A spokesperson for Luján confirmed Mitchell offered reassurances to the victims in the meeting: The Federal Emergency Management Agency “shared in the meeting that the money is not frozen, and Senator Luján will fight to get this relief out the door,” spokesperson Adan Serna told Source via text message.
Mitchell offered the reassurance at the beginning of a meeting and told about 30 attendees, – including Yolanda Cruz, Tyler White and Meg Sandoval, who spoke to Source New Mexico – that Trump’s threatened freeze will not affect money appropriated specially by Congress to fully compensate victims of the federally caused wildfire.
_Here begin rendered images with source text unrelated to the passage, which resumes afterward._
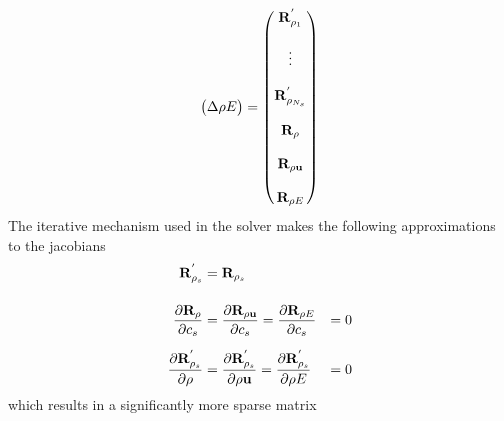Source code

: \begin{equation}
\begin{pmatrix}
    \Delta \rho E
  \end{pmatrix}
  =
  \begin{pmatrix}
    \mathbf R_{\rho_1}^{'}     \\ \\
    \vdots               \\ \\
    \mathbf R_{\rho_{N_s}}^{'} \\ \\
    \mathbf R_{\rho}           \\ \\
    \mathbf R_{\rho \mathbf u}       \\ \\
    \mathbf R_{\rho E}
  \end{pmatrix}
  \label{dc-full-system}
\end{equation}
The iterative mechanism used in the solver makes the following approximations to
the jacobians
\begin{equation}
  \begin{aligned}
    \mathbf R_{\rho_s}^{'} &= \mathbf R_{\rho_s} \\[12pt]
    \frac{\partial \mathbf R_{\rho}}{\partial c_s} &= \frac{\partial \mathbf R_{\rho \mathbf u}}{\partial c_s} = \frac{\partial \mathbf R_{\rho E}}{\partial c_s} &= 0 \\[6pt]
    \frac{\partial \mathbf R^{'}_{\rho_s}}{\partial \rho} &= \frac{\partial \mathbf R^{'}_{\rho_s}}{\partial \rho \mathbf u} = \frac{\partial \mathbf R^{'}_{\rho_s}}{\partial \rho E} &= 0
  \end{aligned}
  \label{dc-approximations}
\end{equation}
which results in a significantly more sparse matrix
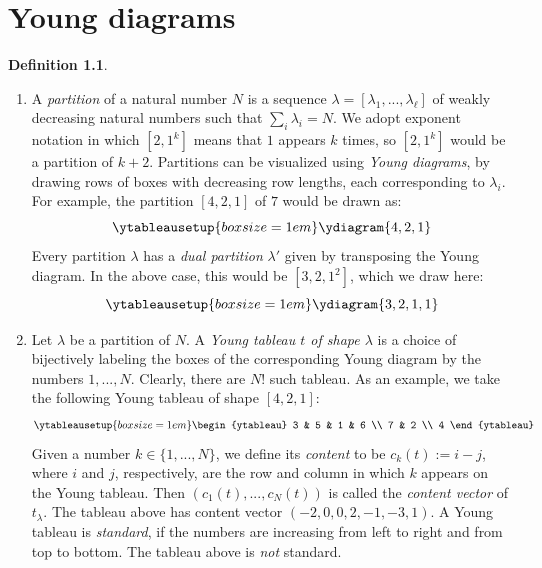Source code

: \documentclass[11pt]{report}
\theoremstyle{definition}
\newtheorem{definition}[theorem]{Definition}
\theoremstyle{remark}
\theoremstyle{remark}
\begin{document}


\appendix \label{appendix}

\chapter{Young diagrams} \label{appendix:youngdiagrams}

\begin{definition}
\begin{enumerate}[label=(\roman*)]
\item A \emph{partition} of a natural number $N$ is a sequence $\lambda = [\lambda_1,...,\lambda_\ell]$ of weakly decreasing natural numbers such that $\sum_i \lambda_i = N$. We adopt exponent notation in which $[2,1^k]$ means that $1$ appears $k$ times, so $[2,1^k]$ would be a partition of $k+2$. Partitions can be visualized using \emph{Young diagrams}, by drawing rows of boxes with decreasing row lengths, each corresponding to $\lambda_i$. For example, the partition $[4,2,1]$ of $7$ would be drawn as:
\begin{equation*}
\ytableausetup{boxsize=1em}
\ydiagram{4,2,1}
\end{equation*}
Every partition $\lambda$ has a \emph{dual partition} $\lambda'$ given by transposing the Young diagram. In the above case, this would be $[3,2,1^2]$, which we draw here:
\begin{equation*}
\ytableausetup{boxsize=1em}
\ydiagram{3,2,1,1}
\end{equation*}
\item Let $\lambda$ be a partition of $N$. A \emph{Young tableau $t$ of shape $\lambda$} is a choice of bijectively labeling the boxes of the corresponding Young diagram by the numbers $1,...,N$. Clearly, there are $N!$ such tableau. As an example, we take the following Young tableau of shape $[4,2,1]$:
\begin{equation*}
\ytableausetup{boxsize=1em}
\begin{ytableau}
3 & 5 & 1 & 6 \\
7 & 2 \\
4
\end{ytableau}
\end{equation*}
Given a number $k \in \{ 1,...,N \}$, we define its \emph{content} to be $c_k(t) := i - j$, where $i$ and $j$, respectively, are the row and column in which $k$ appears on the Young tableau. Then $(c_1(t),...,c_N(t))$ is called the \emph{content vector} of $t_\lambda$. The tableau above has content vector $(-2,0,0,2,-1,-3,1)$. A Young tableau is \emph{standard}, if the numbers are increasing from left to right and from top to bottom. The tableau above is \emph{not} standard.

\end{enumerate}
\end{definition}
\end{document}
The meeting, weeks in the making and attended by people in-person and online, was initially organized amid concerns that the claims office was not focused enough on providing compensation to people who lost their primary residences in the fire, said Cruz, an organizer who moderates a Facebook page of survivors from the wildfire. Mitchell sought to address those concerns, but first addressed widespread fears about Trump’s threatened cuts.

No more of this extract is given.